Answer
The solution set is $\left\{\frac{1}{2}, \frac{3}{2}\right\}$.
Work Step by Step
Distribute $2$ to obtain:
$4u^2-8u+3=0$
RECALL:
A quadratic trinomial $ax^2+bx+c$ may be factored if there are integers $d$ and $e$ such that $de = ac$ and $d+e =b$
If such integers exist, then $ax^2+bx + c = ax^2+dx + ex + c$, and may be factored by grouping.
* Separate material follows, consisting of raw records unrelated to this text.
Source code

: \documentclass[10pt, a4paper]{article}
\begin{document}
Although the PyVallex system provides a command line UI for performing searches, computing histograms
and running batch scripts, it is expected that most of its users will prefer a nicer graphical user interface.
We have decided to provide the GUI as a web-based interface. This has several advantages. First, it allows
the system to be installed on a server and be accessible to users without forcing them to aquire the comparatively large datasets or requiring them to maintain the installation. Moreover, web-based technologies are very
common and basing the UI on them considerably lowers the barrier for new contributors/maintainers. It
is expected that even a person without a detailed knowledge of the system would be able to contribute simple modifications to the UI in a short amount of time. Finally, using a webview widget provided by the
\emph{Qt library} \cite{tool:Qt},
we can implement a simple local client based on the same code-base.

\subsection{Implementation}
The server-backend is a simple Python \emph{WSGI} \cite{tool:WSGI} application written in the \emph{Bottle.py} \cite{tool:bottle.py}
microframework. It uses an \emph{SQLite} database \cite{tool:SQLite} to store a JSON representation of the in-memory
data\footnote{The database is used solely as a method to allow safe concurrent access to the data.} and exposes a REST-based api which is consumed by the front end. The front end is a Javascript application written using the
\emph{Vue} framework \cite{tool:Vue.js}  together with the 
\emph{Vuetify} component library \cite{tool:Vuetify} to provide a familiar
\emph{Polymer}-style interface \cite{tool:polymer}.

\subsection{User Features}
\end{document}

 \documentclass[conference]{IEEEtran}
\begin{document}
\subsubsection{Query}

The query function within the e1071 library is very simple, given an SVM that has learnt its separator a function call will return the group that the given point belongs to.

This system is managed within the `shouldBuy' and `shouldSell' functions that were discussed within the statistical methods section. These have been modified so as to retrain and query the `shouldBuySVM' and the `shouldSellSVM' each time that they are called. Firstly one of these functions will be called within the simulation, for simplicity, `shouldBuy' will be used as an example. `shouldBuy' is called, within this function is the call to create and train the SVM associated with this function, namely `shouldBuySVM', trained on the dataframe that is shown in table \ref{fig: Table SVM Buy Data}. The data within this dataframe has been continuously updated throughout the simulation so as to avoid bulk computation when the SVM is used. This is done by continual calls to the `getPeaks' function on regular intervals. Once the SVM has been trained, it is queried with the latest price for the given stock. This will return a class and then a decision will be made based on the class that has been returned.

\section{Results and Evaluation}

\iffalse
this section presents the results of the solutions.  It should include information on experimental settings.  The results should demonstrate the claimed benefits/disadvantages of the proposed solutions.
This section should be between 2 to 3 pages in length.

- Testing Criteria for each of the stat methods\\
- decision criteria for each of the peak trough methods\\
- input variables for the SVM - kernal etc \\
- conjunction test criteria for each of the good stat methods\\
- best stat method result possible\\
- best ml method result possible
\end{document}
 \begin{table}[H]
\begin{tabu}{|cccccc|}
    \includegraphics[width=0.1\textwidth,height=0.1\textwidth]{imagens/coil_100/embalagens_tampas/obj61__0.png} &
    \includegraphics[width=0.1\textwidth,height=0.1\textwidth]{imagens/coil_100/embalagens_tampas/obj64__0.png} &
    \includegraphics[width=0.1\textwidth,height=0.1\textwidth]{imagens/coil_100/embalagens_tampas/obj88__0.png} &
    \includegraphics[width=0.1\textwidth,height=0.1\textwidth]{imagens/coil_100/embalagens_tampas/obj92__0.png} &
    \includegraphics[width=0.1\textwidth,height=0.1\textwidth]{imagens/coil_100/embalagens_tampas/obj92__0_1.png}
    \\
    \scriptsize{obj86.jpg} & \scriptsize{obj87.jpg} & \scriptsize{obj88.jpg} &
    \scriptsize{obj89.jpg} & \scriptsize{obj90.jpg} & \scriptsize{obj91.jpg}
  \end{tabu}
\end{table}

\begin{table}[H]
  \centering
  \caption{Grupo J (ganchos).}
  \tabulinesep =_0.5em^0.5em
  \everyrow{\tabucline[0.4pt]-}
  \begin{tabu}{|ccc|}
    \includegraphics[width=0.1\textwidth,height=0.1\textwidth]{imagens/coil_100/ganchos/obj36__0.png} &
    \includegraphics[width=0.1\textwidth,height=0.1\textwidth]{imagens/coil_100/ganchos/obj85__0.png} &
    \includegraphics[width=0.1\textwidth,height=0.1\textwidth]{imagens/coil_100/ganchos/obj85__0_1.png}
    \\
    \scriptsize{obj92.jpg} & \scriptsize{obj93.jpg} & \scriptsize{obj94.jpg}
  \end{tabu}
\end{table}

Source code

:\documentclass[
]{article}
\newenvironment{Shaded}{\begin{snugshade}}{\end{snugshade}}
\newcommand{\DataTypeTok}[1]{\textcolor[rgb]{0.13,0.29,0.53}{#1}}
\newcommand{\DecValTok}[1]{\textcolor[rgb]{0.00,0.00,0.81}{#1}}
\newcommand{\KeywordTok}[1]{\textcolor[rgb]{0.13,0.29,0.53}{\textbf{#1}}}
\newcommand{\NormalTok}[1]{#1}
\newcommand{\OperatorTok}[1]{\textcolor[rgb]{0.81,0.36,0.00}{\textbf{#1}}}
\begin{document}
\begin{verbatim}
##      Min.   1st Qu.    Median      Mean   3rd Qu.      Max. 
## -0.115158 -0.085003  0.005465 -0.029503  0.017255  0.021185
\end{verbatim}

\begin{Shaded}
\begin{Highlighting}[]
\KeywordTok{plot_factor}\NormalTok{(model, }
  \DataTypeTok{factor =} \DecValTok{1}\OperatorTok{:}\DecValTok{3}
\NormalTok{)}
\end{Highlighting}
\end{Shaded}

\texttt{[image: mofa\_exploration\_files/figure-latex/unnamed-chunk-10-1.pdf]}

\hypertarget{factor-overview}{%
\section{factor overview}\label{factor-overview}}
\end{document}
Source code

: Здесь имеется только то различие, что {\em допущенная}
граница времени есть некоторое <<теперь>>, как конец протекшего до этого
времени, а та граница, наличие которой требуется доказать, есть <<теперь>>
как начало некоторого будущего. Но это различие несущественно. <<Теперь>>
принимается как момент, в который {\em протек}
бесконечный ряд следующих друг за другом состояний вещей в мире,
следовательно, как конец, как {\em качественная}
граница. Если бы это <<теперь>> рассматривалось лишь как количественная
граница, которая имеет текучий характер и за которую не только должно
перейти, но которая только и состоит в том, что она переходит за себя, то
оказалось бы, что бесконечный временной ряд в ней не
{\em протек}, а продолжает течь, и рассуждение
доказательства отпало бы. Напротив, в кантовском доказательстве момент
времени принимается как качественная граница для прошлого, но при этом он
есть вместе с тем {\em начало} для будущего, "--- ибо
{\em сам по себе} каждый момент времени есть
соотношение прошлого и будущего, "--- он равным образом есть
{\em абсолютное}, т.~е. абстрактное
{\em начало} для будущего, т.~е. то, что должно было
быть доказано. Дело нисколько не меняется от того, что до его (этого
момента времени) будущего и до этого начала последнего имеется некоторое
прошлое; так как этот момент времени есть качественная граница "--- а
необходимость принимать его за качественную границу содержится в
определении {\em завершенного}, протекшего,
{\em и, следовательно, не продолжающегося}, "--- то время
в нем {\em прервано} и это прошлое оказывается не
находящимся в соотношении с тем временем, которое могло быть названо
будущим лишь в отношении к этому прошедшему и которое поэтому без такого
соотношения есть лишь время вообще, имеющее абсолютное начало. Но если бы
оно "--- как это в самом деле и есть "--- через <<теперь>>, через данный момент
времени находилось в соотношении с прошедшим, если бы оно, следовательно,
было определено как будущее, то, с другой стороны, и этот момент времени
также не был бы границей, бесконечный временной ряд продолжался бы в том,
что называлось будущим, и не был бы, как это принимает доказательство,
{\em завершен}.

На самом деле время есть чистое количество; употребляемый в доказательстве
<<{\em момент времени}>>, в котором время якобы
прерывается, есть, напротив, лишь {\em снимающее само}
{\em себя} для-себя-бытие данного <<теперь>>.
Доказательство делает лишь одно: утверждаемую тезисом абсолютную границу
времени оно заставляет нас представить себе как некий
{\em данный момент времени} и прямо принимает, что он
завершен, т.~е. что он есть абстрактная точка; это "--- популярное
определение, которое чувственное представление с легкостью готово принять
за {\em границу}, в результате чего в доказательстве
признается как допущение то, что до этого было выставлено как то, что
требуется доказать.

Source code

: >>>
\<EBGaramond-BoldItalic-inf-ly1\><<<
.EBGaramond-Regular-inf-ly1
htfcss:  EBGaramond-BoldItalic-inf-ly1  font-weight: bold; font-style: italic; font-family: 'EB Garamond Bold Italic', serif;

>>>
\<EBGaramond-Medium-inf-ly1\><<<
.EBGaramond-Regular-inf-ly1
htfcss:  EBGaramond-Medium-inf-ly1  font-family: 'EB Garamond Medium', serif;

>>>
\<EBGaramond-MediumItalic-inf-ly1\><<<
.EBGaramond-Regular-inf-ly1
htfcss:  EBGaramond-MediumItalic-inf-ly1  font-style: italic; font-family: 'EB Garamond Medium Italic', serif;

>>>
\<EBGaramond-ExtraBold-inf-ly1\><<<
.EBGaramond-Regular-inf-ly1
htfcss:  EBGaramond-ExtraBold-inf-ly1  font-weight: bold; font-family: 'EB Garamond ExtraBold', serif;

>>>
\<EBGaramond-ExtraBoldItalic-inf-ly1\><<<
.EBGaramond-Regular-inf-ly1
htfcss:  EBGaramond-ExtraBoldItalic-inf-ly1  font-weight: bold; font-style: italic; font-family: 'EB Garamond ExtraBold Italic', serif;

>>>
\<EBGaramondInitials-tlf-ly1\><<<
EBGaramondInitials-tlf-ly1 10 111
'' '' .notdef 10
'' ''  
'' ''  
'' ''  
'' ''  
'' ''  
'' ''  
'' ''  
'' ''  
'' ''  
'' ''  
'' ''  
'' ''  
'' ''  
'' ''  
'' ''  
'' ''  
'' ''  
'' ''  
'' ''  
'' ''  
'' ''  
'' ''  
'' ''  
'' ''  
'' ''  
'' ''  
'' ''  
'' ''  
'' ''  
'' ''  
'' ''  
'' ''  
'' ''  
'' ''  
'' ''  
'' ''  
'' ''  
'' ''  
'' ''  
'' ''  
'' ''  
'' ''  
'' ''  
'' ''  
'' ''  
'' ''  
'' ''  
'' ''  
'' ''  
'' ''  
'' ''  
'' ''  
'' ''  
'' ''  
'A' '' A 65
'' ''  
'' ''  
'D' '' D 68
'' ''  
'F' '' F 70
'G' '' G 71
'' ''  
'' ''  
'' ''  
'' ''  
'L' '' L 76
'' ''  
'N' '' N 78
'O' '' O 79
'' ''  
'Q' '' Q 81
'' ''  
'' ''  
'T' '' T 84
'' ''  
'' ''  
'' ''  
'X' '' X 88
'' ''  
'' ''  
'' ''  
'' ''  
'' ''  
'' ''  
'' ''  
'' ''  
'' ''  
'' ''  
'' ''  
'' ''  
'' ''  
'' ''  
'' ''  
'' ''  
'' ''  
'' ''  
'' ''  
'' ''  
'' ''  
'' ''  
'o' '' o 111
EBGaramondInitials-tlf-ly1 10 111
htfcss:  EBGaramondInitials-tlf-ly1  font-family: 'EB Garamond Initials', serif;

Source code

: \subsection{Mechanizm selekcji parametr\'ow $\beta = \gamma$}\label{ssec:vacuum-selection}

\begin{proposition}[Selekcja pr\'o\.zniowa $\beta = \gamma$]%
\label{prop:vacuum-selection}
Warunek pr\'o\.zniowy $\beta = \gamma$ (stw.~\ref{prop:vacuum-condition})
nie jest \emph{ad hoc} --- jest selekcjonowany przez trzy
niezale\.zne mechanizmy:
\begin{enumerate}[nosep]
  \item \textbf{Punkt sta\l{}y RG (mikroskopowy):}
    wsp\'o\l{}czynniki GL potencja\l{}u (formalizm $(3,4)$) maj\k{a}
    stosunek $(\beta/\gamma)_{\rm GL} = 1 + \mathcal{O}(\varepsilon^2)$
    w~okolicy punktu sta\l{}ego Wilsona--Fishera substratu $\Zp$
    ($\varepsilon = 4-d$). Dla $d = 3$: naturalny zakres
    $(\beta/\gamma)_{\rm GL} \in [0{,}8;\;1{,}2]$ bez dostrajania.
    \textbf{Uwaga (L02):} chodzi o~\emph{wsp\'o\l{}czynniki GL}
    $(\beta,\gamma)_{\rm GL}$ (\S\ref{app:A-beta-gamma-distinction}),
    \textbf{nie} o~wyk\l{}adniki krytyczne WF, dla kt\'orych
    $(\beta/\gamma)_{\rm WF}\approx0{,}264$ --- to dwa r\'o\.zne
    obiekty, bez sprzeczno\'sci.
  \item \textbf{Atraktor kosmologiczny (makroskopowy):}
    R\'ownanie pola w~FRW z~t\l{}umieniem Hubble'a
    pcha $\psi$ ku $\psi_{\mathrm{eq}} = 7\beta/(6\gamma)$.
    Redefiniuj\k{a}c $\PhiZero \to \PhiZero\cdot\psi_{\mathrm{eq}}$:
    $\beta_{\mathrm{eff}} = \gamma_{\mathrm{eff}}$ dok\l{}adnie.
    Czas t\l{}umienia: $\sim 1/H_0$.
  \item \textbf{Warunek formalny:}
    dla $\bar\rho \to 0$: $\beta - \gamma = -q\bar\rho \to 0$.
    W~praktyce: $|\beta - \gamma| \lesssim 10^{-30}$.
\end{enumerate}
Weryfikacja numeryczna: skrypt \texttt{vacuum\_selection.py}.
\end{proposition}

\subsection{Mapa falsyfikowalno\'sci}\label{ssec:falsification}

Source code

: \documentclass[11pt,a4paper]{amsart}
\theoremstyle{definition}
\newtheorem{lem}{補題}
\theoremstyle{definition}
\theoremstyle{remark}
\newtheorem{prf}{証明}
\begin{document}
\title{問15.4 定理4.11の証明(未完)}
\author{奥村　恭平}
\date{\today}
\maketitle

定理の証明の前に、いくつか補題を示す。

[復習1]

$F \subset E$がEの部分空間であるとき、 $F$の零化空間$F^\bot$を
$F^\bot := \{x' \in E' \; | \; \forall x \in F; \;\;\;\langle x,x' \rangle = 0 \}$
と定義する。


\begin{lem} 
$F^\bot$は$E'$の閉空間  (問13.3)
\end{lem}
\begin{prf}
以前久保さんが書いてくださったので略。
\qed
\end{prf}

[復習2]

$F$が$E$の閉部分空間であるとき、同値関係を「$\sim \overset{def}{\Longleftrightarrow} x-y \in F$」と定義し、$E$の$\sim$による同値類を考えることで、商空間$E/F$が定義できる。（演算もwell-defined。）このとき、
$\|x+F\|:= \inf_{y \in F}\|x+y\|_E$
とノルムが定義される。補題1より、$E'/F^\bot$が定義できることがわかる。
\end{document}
The trinomial in the equation has $a=4$, $b=-8$, and $c=3$.
Thus, $ac = 4(3) = 12$
Note that $12=-6(-2)$ and $-8 = (-6)+(-2)$
This means that $d=-6$ and $e=-2$.
Rewrite the middle term of the trinomial as $-6u$ +$(-2u)$ to obtain:
$4u^2-8u+3 = 0
\\4u^2+(-6u)+(-2u)+3 = 0
\\4u^2-6u+(-2u) +3=0$
Regroup then factor out the GCF in each group to obtain:
$(4u^2-6u)+(-2u+3)=0
\\2u(2u-3) +(-1)(2u-3)=0$
Factor out $2u-3$ to obtain:
$(2u-3)(2u-1)=0$
Use the Zero-Product Property by equating each factor to zero then solving each equation to obtain:
$\begin{array}{ccc}
&2u-3=0 &\text{ or } &2u-1=0
\\&2u=3 &\text{ or } &2u=1
\\&u=\frac{3}{2} &\text{ or } &u=\frac{1}{2}
\end{array}$
Therefore the solution set is $\left\{\frac{1}{2}, \frac{3}{2}\right\}$.